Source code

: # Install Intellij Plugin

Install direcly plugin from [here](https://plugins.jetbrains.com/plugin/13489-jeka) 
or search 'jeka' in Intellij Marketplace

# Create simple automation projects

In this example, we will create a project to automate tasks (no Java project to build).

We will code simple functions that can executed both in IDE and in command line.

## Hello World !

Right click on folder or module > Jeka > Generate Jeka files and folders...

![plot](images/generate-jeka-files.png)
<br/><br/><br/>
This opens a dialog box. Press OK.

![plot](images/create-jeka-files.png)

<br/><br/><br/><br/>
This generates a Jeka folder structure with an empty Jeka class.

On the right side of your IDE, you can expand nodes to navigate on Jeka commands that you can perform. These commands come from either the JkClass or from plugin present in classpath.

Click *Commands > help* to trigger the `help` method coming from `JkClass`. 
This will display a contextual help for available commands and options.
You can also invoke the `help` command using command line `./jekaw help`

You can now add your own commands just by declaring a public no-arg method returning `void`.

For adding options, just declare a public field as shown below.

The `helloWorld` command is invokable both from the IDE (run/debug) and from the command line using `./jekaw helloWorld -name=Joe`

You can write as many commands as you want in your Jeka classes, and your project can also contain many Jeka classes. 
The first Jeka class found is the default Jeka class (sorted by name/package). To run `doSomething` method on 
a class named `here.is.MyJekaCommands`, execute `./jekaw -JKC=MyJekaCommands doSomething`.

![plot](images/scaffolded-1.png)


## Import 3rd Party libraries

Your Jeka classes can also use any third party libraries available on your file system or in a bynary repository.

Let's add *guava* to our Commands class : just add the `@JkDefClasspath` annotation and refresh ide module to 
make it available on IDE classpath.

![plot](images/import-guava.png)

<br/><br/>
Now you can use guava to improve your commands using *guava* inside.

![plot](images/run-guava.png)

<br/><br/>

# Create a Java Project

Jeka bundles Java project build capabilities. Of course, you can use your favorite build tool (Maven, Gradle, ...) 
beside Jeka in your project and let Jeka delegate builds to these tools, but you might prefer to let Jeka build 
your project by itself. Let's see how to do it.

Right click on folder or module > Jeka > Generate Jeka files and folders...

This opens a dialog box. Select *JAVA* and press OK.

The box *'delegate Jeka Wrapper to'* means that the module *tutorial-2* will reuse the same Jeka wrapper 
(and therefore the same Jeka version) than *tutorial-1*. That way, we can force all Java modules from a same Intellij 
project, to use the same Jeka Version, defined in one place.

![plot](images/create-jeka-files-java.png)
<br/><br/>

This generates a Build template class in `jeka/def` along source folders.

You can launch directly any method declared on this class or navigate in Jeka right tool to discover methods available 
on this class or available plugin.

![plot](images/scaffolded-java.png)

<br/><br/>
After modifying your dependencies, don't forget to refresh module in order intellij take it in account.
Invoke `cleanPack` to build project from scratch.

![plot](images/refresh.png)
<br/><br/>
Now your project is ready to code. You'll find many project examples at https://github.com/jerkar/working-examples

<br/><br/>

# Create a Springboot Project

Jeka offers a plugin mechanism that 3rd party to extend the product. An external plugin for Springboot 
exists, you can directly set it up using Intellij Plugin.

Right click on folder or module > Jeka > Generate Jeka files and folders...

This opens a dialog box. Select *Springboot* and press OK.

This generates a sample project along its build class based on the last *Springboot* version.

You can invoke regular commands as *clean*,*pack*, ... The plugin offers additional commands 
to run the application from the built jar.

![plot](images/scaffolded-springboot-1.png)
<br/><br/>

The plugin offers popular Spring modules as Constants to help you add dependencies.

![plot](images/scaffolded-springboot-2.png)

————

# Problem details:
All lines above from the one containing "or search 'jeka' in Intellij Marketplace" to the one containing "You can now" must be repeated exactly, both lines included, and no others.

# Solution:
or search 'jeka' in Intellij Marketplace

# Create simple automation projects

In this example, we will create a project to automate tasks (no Java project to build).

We will code simple functions that can executed both in IDE and in command line.

## Hello World !

Right click on folder or module > Jeka > Generate Jeka files and folders...

![plot](images/generate-jeka-files.png)
<br/><br/><br/>
This opens a dialog box. Press OK.

![plot](images/create-jeka-files.png)

<br/><br/><br/><br/>
This generates a Jeka folder structure with an empty Jeka class.

On the right side of your IDE, you can expand nodes to navigate on Jeka commands that you can perform. These commands come from either the JkClass or from plugin present in classpath.

Click *Commands > help* to trigger the `help` method coming from `JkClass`. 
This will display a contextual help for available commands and options.
You can also invoke the `help` command using command line `./jekaw help`

You can now add your own commands just by declaring a public no-arg method returning `void`.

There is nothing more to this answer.